Only lines containing the word "effects" belong in the answer; copy each one from the records.

--- Given data ---
-------------------------

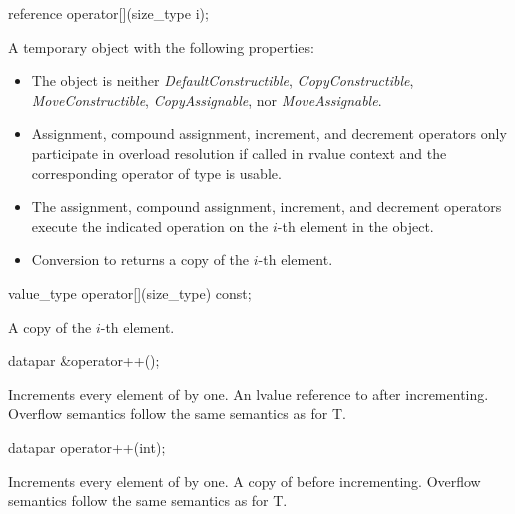 \newcommand{\dataparElementReference}{
  \pnum\returns A temporary object with the following properties:
  \begin{itemize}
    \item \remarks The object is neither \textit{DefaultConstructible}, \textit{CopyConstructible}, \textit{MoveConstructible}, \textit{CopyAssignable}, nor \textit{MoveAssignable}.

    \item \remarks Assignment, compound assignment, increment, and decrement operators only participate in overload resolution if
      called in rvalue context and the corresponding operator of type \valuetype is usable.

    \item \effects The assignment, compound assignment, increment, and decrement operators execute the indicated operation on the $i$-th element in the \datapar object.

    \item \effects Conversion to \valuetype returns a copy of the $i$-th element.
  \end{itemize}
}
\begin{itemdecl}
reference operator[](size_type i);
\end{itemdecl}
\begin{itemdescr}
  \dataparElementReference
\end{itemdescr}

\begin{itemdecl}
value_type operator[](size_type) const;
\end{itemdecl}
\begin{itemdescr}
  \pnum\returns A copy of the $i$-th element.
\end{itemdescr}

\begin{itemdecl}
datapar &operator++();
\end{itemdecl}
\begin{itemdescr}
  \pnum\effects Increments every element of  by one.
  \pnum\returns An lvalue reference to  after incrementing.
  \pnum\remarks Overflow semantics follow the same semantics as for \type T.
\end{itemdescr}

\begin{itemdecl}
datapar operator++(int);
\end{itemdecl}
\begin{itemdescr}
  \pnum\effects Increments every element of  by one.
  \pnum\returns A copy of  before incrementing.
  \pnum\remarks Overflow semantics follow the same semantics as for \type T.
\end{itemdescr}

-------------------------

--- Response to the exercise ---
    \item \effects The assignment, compound assignment, increment, and decrement operators execute the indicated operation on the $i$-th element in the \datapar object.
    \item \effects Conversion to \valuetype returns a copy of the $i$-th element.
  \pnum\effects Increments every element of  by one.
  \pnum\effects Increments every element of  by one.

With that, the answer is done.